=== Section Start ===
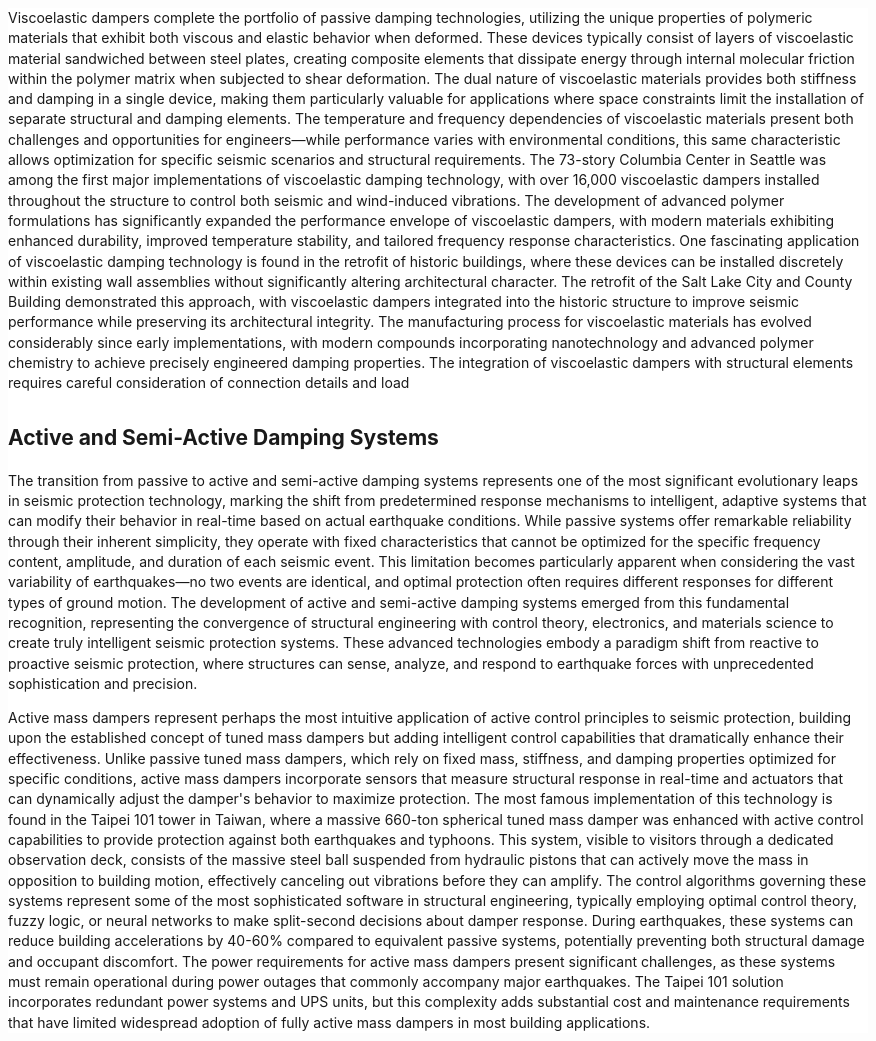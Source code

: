 Viscoelastic dampers complete the portfolio of passive damping technologies, utilizing the unique properties of polymeric materials that exhibit both viscous and elastic behavior when deformed. These devices typically consist of layers of viscoelastic material sandwiched between steel plates, creating composite elements that dissipate energy through internal molecular friction within the polymer matrix when subjected to shear deformation. The dual nature of viscoelastic materials provides both stiffness and damping in a single device, making them particularly valuable for applications where space constraints limit the installation of separate structural and damping elements. The temperature and frequency dependencies of viscoelastic materials present both challenges and opportunities for engineers—while performance varies with environmental conditions, this same characteristic allows optimization for specific seismic scenarios and structural requirements. The 73-story Columbia Center in Seattle was among the first major implementations of viscoelastic damping technology, with over 16,000 viscoelastic dampers installed throughout the structure to control both seismic and wind-induced vibrations. The development of advanced polymer formulations has significantly expanded the performance envelope of viscoelastic dampers, with modern materials exhibiting enhanced durability, improved temperature stability, and tailored frequency response characteristics. One fascinating application of viscoelastic damping technology is found in the retrofit of historic buildings, where these devices can be installed discretely within existing wall assemblies without significantly altering architectural character. The retrofit of the Salt Lake City and County Building demonstrated this approach, with viscoelastic dampers integrated into the historic structure to improve seismic performance while preserving its architectural integrity. The manufacturing process for viscoelastic materials has evolved considerably since early implementations, with modern compounds incorporating nanotechnology and advanced polymer chemistry to achieve precisely engineered damping properties. The integration of viscoelastic dampers with structural elements requires careful consideration of connection details and load

## Active and Semi-Active Damping Systems

The transition from passive to active and semi-active damping systems represents one of the most significant evolutionary leaps in seismic protection technology, marking the shift from predetermined response mechanisms to intelligent, adaptive systems that can modify their behavior in real-time based on actual earthquake conditions. While passive systems offer remarkable reliability through their inherent simplicity, they operate with fixed characteristics that cannot be optimized for the specific frequency content, amplitude, and duration of each seismic event. This limitation becomes particularly apparent when considering the vast variability of earthquakes—no two events are identical, and optimal protection often requires different responses for different types of ground motion. The development of active and semi-active damping systems emerged from this fundamental recognition, representing the convergence of structural engineering with control theory, electronics, and materials science to create truly intelligent seismic protection systems. These advanced technologies embody a paradigm shift from reactive to proactive seismic protection, where structures can sense, analyze, and respond to earthquake forces with unprecedented sophistication and precision.

Active mass dampers represent perhaps the most intuitive application of active control principles to seismic protection, building upon the established concept of tuned mass dampers but adding intelligent control capabilities that dramatically enhance their effectiveness. Unlike passive tuned mass dampers, which rely on fixed mass, stiffness, and damping properties optimized for specific conditions, active mass dampers incorporate sensors that measure structural response in real-time and actuators that can dynamically adjust the damper's behavior to maximize protection. The most famous implementation of this technology is found in the Taipei 101 tower in Taiwan, where a massive 660-ton spherical tuned mass damper was enhanced with active control capabilities to provide protection against both earthquakes and typhoons. This system, visible to visitors through a dedicated observation deck, consists of the massive steel ball suspended from hydraulic pistons that can actively move the mass in opposition to building motion, effectively canceling out vibrations before they can amplify. The control algorithms governing these systems represent some of the most sophisticated software in structural engineering, typically employing optimal control theory, fuzzy logic, or neural networks to make split-second decisions about damper response. During earthquakes, these systems can reduce building accelerations by 40-60% compared to equivalent passive systems, potentially preventing both structural damage and occupant discomfort. The power requirements for active mass dampers present significant challenges, as these systems must remain operational during power outages that commonly accompany major earthquakes. The Taipei 101 solution incorporates redundant power systems and UPS units, but this complexity adds substantial cost and maintenance requirements that have limited widespread adoption of fully active mass dampers in most building applications.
=== Section End ===
**DESCRIPTION OF THE TASK**
Without the pictures, write out the whole listing exactly as it appears.

**OUTPUT OF THE EXERCISE**
Source code

: Viscoelastic dampers complete the portfolio of passive damping technologies, utilizing the unique properties of polymeric materials that exhibit both viscous and elastic behavior when deformed. These devices typically consist of layers of viscoelastic material sandwiched between steel plates, creating composite elements that dissipate energy through internal molecular friction within the polymer matrix when subjected to shear deformation. The dual nature of viscoelastic materials provides both stiffness and damping in a single device, making them particularly valuable for applications where space constraints limit the installation of separate structural and damping elements. The temperature and frequency dependencies of viscoelastic materials present both challenges and opportunities for engineers—while performance varies with environmental conditions, this same characteristic allows optimization for specific seismic scenarios and structural requirements. The 73-story Columbia Center in Seattle was among the first major implementations of viscoelastic damping technology, with over 16,000 viscoelastic dampers installed throughout the structure to control both seismic and wind-induced vibrations. The development of advanced polymer formulations has significantly expanded the performance envelope of viscoelastic dampers, with modern materials exhibiting enhanced durability, improved temperature stability, and tailored frequency response characteristics. One fascinating application of viscoelastic damping technology is found in the retrofit of historic buildings, where these devices can be installed discretely within existing wall assemblies without significantly altering architectural character. The retrofit of the Salt Lake City and County Building demonstrated this approach, with viscoelastic dampers integrated into the historic structure to improve seismic performance while preserving its architectural integrity. The manufacturing process for viscoelastic materials has evolved considerably since early implementations, with modern compounds incorporating nanotechnology and advanced polymer chemistry to achieve precisely engineered damping properties. The integration of viscoelastic dampers with structural elements requires careful consideration of connection details and load

## Active and Semi-Active Damping Systems

The transition from passive to active and semi-active damping systems represents one of the most significant evolutionary leaps in seismic protection technology, marking the shift from predetermined response mechanisms to intelligent, adaptive systems that can modify their behavior in real-time based on actual earthquake conditions. While passive systems offer remarkable reliability through their inherent simplicity, they operate with fixed characteristics that cannot be optimized for the specific frequency content, amplitude, and duration of each seismic event. This limitation becomes particularly apparent when considering the vast variability of earthquakes—no two events are identical, and optimal protection often requires different responses for different types of ground motion. The development of active and semi-active damping systems emerged from this fundamental recognition, representing the convergence of structural engineering with control theory, electronics, and materials science to create truly intelligent seismic protection systems. These advanced technologies embody a paradigm shift from reactive to proactive seismic protection, where structures can sense, analyze, and respond to earthquake forces with unprecedented sophistication and precision.

Active mass dampers represent perhaps the most intuitive application of active control principles to seismic protection, building upon the established concept of tuned mass dampers but adding intelligent control capabilities that dramatically enhance their effectiveness. Unlike passive tuned mass dampers, which rely on fixed mass, stiffness, and damping properties optimized for specific conditions, active mass dampers incorporate sensors that measure structural response in real-time and actuators that can dynamically adjust the damper's behavior to maximize protection. The most famous implementation of this technology is found in the Taipei 101 tower in Taiwan, where a massive 660-ton spherical tuned mass damper was enhanced with active control capabilities to provide protection against both earthquakes and typhoons. This system, visible to visitors through a dedicated observation deck, consists of the massive steel ball suspended from hydraulic pistons that can actively move the mass in opposition to building motion, effectively canceling out vibrations before they can amplify. The control algorithms governing these systems represent some of the most sophisticated software in structural engineering, typically employing optimal control theory, fuzzy logic, or neural networks to make split-second decisions about damper response. During earthquakes, these systems can reduce building accelerations by 40-60% compared to equivalent passive systems, potentially preventing both structural damage and occupant discomfort. The power requirements for active mass dampers present significant challenges, as these systems must remain operational during power outages that commonly accompany major earthquakes. The Taipei 101 solution incorporates redundant power systems and UPS units, but this complexity adds substantial cost and maintenance requirements that have limited widespread adoption of fully active mass dampers in most building applications.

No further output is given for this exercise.